What is required:
Please repeat exactly the lines below from the one containing "modern sjukvård, låg" down to the one containing "skulle tvingas till", both included, and nothing else.

Data excerpts:
--------------------------------------------------
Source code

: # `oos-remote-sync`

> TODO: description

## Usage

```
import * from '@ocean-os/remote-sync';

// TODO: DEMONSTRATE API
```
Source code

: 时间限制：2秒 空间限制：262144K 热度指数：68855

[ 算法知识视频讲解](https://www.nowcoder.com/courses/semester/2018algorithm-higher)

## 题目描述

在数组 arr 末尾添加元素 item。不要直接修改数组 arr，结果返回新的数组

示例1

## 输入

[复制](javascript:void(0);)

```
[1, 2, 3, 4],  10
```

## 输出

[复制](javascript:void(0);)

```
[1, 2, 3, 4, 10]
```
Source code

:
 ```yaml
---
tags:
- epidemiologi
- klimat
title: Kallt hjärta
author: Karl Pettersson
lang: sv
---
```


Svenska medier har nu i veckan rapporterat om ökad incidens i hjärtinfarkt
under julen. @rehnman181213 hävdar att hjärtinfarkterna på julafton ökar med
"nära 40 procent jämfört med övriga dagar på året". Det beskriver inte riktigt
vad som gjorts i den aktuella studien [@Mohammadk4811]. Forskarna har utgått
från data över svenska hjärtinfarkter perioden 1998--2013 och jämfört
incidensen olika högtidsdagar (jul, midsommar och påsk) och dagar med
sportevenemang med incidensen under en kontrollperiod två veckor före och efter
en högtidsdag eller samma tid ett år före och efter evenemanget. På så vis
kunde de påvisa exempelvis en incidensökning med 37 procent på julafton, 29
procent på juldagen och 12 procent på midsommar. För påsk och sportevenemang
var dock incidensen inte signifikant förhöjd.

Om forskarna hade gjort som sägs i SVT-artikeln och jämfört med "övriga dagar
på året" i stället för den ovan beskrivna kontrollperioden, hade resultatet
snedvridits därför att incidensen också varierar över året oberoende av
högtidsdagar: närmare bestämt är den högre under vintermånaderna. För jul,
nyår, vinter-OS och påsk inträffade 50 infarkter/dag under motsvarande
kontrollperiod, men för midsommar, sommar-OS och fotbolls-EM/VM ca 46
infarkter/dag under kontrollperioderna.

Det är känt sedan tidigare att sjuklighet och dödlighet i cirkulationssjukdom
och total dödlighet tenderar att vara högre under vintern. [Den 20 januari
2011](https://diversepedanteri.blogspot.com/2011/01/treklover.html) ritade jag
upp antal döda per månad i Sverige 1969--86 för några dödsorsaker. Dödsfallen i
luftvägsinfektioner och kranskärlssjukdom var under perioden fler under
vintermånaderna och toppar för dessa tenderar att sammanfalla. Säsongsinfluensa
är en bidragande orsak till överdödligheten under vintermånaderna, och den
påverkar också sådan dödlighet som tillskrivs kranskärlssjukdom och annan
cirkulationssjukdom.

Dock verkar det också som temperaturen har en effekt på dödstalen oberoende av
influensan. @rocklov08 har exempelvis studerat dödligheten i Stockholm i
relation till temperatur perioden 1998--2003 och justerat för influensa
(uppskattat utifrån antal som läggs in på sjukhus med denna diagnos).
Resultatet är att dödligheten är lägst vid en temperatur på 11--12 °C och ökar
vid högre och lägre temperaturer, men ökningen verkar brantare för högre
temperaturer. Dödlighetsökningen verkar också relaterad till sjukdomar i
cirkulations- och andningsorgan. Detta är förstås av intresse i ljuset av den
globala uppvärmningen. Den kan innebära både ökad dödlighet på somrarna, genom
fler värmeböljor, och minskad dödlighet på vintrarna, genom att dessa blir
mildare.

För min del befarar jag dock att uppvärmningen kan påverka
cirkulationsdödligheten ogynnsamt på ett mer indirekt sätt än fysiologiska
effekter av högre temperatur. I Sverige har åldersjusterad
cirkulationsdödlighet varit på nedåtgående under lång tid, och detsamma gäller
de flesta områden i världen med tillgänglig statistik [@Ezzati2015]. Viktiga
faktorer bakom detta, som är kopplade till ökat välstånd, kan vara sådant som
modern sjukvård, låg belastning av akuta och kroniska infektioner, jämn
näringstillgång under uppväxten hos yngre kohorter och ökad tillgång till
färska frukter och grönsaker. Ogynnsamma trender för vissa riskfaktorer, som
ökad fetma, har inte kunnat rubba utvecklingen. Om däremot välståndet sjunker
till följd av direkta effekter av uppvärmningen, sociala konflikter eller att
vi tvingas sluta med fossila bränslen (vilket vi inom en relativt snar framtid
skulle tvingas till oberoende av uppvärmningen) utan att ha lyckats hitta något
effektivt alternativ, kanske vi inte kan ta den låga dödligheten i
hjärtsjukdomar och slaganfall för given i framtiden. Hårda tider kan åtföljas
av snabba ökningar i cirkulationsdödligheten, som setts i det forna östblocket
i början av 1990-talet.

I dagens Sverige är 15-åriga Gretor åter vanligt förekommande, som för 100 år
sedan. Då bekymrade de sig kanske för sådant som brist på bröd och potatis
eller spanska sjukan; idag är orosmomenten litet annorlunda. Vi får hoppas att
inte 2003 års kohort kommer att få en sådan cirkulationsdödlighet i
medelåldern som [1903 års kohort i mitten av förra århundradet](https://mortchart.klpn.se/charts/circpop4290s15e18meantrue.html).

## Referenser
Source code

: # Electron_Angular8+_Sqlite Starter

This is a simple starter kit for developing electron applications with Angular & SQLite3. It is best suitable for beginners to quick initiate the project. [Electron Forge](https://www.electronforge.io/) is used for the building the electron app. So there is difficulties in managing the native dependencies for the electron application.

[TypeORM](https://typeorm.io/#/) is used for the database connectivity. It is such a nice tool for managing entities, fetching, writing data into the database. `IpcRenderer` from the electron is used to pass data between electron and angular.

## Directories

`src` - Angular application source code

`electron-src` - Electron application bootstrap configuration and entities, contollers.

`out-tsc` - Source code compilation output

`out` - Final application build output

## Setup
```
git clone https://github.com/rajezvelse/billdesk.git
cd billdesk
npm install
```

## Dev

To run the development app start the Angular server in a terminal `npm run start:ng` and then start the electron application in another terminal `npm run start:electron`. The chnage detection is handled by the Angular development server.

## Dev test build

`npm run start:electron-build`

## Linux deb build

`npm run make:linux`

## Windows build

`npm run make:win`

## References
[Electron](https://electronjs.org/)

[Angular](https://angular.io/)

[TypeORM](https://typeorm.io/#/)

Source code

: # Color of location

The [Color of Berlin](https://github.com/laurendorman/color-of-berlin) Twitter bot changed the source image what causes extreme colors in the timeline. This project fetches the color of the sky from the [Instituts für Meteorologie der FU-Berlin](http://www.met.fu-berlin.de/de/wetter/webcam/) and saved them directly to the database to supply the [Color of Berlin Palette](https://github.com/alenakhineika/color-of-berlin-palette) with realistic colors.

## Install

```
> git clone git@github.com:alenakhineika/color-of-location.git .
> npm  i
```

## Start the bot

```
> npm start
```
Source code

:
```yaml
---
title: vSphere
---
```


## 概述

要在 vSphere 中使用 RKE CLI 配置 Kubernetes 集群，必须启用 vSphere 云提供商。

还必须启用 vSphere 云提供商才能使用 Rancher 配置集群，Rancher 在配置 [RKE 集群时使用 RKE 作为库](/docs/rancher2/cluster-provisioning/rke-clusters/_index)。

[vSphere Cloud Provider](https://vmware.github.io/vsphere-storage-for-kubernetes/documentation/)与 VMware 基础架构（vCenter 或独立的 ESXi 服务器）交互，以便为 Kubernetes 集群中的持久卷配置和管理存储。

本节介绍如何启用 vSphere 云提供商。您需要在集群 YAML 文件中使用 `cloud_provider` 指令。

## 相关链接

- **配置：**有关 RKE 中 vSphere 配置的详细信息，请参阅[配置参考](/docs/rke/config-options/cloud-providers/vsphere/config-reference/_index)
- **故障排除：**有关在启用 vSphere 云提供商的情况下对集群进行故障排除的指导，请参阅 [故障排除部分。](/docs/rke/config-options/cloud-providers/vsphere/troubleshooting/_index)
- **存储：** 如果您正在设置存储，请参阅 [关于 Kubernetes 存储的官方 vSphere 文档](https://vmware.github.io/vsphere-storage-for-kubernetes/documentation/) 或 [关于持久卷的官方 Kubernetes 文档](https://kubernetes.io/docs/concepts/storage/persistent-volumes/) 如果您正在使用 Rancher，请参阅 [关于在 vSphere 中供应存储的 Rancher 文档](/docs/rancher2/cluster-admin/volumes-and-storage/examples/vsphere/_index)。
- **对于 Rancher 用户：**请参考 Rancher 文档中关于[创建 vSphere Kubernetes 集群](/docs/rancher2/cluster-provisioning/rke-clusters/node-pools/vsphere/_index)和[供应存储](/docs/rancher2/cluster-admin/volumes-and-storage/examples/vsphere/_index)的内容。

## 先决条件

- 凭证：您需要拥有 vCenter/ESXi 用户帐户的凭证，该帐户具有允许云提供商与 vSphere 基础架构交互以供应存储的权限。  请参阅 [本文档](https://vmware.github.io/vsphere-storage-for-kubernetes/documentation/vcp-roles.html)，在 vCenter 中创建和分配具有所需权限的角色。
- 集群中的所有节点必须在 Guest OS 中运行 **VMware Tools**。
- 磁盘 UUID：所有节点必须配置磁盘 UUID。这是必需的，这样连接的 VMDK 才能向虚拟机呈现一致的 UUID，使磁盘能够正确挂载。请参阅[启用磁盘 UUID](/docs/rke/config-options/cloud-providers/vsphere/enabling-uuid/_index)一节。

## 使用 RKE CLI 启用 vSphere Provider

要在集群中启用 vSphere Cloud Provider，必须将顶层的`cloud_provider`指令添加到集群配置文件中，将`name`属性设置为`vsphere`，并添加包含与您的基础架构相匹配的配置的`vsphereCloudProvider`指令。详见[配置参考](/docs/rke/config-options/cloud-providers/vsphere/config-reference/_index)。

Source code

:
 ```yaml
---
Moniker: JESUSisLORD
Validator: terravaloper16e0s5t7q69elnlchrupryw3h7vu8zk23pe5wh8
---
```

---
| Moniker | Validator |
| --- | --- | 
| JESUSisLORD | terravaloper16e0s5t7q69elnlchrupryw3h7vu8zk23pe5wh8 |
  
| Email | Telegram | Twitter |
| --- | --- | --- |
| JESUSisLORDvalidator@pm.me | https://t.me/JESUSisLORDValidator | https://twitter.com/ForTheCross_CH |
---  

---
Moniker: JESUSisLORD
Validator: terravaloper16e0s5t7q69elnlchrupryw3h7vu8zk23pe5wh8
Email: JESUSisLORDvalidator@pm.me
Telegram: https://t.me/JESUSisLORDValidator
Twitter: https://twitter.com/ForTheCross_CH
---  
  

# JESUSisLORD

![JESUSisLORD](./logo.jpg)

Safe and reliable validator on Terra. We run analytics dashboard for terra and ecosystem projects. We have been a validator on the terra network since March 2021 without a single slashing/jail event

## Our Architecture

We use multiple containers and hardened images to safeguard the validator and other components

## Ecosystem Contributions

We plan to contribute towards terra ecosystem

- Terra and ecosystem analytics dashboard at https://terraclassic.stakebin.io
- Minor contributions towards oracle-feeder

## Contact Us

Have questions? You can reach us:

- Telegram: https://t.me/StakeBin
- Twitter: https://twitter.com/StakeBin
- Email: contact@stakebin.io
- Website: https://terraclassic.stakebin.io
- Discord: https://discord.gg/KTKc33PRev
--------------------------------------------------
Task answer:
modern sjukvård, låg belastning av akuta och kroniska infektioner, jämn
näringstillgång under uppväxten hos yngre kohorter och ökad tillgång till
färska frukter och grönsaker. Ogynnsamma trender för vissa riskfaktorer, som
ökad fetma, har inte kunnat rubba utvecklingen. Om däremot välståndet sjunker
till följd av direkta effekter av uppvärmningen, sociala konflikter eller att
vi tvingas sluta med fossila bränslen (vilket vi inom en relativt snar framtid
skulle tvingas till oberoende av uppvärmningen) utan att ha lyckats hitta något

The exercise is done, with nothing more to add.